Equity Bank Kenya

Banking + 2 more

SRE Engineer

Job details

Contract Type

Description
Qualifications

KEY TECHNICAL SKILLS & COMPETENCIES

  • Elasticsearch, Logstash, Kibana (ELK Stack)
  • Microsoft Azure
  • Unix / Linux and Shell Scripting
  • SQL and database concepts
  • Monitoring and observability tools
  • Strong analytical, problem‑solving, and documentation skills

EXPERIENCE REQUIREMENTS

  • Minimum 2 years’ experience in a Site Reliability Engineering, DevOps, or Production Support role
  • Mandatory hands‑on experience with ELK Stack
  • Experience supporting banking or enterprise‑scale applications

ACADEMIC QUALIFICATIONS & CERTIFICATIONS

  • Bachelor’s degree in science, Engineering, Information Technology, or a related field
  • Nice to have: ELK, Azure, or other relevant cloud/observability certifications


Responsibilities


. ELK Engineering and Log Analytics

  • Install, configure, and maintain ELK stack components (Elasticsearch, Logstash, Kibana, Beats) across environments.
  • Design efficient dashboards, graphs, and visualizations that translate application logs into business‑readable insights.
  • Analyze application logs to identify trends, risks, and incidents affecting system performance and availability.
  • Develop customized reports, bar charts, and pie charts to support operational and business decision‑making.
  • Implement ELK‑triggered auto‑healing and remediation scripts to detect and resolve incidents proactively.

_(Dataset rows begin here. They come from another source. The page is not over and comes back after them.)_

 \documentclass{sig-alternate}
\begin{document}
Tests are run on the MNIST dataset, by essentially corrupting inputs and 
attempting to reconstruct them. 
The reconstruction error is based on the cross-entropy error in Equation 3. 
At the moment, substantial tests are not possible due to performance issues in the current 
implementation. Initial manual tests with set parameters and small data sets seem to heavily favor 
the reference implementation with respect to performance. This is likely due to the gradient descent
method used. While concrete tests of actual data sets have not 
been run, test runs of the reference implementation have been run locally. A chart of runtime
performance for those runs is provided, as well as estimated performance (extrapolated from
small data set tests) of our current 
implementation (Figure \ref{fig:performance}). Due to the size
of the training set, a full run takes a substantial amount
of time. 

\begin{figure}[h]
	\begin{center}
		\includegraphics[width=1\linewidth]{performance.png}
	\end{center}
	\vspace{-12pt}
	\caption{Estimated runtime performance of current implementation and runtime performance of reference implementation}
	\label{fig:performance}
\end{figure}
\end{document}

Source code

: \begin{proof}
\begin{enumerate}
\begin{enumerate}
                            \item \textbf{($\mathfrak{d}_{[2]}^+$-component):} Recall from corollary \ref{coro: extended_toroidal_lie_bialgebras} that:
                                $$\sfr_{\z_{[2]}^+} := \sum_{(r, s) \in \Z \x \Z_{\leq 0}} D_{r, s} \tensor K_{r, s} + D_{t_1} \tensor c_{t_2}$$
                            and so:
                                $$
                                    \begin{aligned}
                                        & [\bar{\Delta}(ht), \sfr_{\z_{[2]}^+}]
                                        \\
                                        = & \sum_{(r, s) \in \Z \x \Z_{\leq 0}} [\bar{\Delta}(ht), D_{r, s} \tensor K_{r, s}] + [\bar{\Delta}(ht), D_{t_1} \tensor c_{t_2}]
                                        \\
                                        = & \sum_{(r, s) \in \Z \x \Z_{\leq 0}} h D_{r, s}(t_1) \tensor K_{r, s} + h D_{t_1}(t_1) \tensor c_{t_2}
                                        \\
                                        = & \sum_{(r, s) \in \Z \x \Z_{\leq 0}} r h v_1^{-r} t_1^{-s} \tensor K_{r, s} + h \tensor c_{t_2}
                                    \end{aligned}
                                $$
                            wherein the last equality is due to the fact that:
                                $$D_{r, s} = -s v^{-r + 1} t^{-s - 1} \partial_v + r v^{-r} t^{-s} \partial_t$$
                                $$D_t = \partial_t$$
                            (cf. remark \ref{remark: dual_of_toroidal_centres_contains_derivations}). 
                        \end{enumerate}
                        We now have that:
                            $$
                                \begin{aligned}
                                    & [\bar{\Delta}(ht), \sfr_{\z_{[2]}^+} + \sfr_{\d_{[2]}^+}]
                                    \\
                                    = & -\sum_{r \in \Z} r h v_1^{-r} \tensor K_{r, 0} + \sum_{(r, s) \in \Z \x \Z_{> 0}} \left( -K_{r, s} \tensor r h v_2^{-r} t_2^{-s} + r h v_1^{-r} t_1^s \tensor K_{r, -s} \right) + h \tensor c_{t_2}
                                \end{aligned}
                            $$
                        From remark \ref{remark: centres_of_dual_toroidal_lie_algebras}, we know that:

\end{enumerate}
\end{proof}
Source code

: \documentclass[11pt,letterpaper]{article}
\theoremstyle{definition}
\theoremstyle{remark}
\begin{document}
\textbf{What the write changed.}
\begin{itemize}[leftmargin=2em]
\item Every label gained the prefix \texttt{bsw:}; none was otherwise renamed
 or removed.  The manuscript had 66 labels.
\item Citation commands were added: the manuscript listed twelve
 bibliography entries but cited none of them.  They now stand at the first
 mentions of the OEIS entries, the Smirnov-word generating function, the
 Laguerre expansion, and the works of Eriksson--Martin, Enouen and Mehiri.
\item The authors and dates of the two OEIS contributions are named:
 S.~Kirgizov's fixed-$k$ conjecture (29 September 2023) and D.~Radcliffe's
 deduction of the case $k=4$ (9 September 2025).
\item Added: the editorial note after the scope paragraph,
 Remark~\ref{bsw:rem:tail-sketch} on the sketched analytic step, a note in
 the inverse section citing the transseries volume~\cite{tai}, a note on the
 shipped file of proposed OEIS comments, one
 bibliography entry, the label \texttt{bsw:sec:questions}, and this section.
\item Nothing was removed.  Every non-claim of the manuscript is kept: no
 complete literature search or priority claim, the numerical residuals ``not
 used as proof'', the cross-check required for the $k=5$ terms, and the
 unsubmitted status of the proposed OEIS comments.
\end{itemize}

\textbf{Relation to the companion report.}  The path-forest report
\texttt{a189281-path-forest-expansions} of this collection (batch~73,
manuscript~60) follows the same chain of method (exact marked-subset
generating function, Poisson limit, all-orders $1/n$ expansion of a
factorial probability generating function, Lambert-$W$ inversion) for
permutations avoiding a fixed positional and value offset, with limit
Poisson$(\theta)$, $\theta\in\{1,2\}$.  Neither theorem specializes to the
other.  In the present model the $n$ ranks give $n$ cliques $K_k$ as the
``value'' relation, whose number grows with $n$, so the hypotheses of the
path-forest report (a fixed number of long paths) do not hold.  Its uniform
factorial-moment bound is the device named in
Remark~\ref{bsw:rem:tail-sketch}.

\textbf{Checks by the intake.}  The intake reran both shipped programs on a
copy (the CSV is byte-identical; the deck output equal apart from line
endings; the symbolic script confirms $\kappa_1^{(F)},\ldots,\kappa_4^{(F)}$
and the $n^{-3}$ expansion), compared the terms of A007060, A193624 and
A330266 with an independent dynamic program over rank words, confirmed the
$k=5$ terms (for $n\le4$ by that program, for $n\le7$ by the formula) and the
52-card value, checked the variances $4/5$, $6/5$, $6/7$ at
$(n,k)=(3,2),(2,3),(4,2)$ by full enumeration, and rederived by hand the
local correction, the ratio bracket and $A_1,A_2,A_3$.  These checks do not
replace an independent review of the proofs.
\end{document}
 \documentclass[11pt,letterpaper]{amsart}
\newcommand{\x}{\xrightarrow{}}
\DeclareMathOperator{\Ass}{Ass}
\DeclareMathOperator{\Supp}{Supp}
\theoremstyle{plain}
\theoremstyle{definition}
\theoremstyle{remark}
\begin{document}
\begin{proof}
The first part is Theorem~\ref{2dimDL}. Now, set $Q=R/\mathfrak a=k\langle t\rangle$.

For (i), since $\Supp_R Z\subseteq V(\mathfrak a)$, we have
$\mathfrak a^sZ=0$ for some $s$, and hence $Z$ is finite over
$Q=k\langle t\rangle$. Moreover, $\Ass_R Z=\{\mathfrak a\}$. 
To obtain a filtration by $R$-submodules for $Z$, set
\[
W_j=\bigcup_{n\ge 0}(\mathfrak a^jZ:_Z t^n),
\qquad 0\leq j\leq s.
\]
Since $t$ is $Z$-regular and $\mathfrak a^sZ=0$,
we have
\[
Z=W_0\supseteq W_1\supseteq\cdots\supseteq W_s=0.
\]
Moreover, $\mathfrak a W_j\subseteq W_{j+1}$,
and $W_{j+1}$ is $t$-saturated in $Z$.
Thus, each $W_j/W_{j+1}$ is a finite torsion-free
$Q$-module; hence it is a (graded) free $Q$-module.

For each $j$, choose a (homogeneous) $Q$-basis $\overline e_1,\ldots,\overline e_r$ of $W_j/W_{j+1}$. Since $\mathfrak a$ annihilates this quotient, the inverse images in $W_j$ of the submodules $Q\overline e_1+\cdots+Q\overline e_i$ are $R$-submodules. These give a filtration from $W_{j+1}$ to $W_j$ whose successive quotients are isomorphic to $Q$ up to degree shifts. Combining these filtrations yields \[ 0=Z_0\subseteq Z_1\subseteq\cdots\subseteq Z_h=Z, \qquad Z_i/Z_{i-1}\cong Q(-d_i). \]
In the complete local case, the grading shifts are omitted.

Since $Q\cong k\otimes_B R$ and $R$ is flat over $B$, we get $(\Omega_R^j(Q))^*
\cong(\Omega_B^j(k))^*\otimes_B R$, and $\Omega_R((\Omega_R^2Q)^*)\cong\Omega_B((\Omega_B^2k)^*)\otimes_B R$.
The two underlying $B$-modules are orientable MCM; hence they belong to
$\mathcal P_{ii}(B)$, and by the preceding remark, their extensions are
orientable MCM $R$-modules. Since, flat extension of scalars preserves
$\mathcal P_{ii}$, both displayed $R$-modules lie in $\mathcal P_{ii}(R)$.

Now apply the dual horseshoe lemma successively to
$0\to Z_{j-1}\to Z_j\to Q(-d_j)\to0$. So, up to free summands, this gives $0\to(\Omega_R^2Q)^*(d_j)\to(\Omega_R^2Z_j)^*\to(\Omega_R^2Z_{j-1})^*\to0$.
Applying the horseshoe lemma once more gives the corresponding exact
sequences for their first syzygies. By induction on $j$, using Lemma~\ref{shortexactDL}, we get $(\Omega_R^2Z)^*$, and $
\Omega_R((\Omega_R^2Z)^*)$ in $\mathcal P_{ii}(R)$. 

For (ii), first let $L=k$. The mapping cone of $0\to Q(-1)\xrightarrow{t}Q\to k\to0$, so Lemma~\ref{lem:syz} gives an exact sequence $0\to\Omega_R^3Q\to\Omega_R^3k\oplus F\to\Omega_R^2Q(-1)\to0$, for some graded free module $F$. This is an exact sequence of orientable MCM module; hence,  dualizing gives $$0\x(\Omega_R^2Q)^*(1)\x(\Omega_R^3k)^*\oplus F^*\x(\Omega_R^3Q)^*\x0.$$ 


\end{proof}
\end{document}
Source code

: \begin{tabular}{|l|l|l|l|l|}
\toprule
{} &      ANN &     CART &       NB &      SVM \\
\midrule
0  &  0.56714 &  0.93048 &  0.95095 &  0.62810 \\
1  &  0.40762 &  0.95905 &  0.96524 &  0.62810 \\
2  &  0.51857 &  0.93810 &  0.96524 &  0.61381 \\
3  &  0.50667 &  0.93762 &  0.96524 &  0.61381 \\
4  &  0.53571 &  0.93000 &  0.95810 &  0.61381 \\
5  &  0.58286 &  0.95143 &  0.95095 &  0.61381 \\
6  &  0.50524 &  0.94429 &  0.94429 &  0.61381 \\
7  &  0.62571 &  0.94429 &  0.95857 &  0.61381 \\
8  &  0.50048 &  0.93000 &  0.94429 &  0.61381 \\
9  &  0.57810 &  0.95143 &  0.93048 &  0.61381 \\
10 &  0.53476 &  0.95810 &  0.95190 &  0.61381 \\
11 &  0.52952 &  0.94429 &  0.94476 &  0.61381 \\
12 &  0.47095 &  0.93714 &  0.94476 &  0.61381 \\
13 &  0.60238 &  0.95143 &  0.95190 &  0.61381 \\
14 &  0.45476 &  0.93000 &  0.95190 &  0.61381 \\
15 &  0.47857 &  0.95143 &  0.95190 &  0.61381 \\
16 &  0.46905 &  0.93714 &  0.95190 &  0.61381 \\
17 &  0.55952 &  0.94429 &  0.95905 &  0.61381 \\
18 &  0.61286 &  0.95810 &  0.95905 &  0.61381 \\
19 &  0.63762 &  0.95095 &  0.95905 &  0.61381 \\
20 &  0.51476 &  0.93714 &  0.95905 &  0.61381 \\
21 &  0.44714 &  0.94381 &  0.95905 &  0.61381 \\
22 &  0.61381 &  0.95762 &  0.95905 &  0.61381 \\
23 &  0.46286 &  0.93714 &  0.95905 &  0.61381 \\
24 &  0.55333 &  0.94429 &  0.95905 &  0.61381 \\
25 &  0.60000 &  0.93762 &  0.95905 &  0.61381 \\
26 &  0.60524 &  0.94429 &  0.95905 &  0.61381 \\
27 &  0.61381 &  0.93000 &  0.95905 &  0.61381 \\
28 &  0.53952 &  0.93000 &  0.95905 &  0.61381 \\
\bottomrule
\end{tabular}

2. Toil Reduction and Automation

  • Identify repetitive, manual, and reactive operational tasks and eliminate them through automation.
  • Develop scripts and tools using languages such as Python, Bash, or Go to automate system maintenance and operational workflows.
  • Implement Infrastructure as Code (IaC) using tools such as Terraform or Ansible to ensure consistent, repeatable infrastructure provisioning.
  • Design and implement self‑healing systems capable of automatic recovery from common failures without human intervention.

3. Monitoring, Alerting, and Observability

  • Define and implement Service Level Indicators (SLIs), Service Level Objectives (SLOs), and Service Level Agreements (SLAs) in collaboration with business and development teams.
  • Build and maintain robust monitoring, logging, and observability solutions using tools such as ELK, Prometheus, Grafana, or equivalent platforms.
  • Configure intelligent, actionable alerts that minimize noise and false positives while ensuring rapid incident detection.
  • Continuously improve monitoring coverage and system visibility to support proactive operations.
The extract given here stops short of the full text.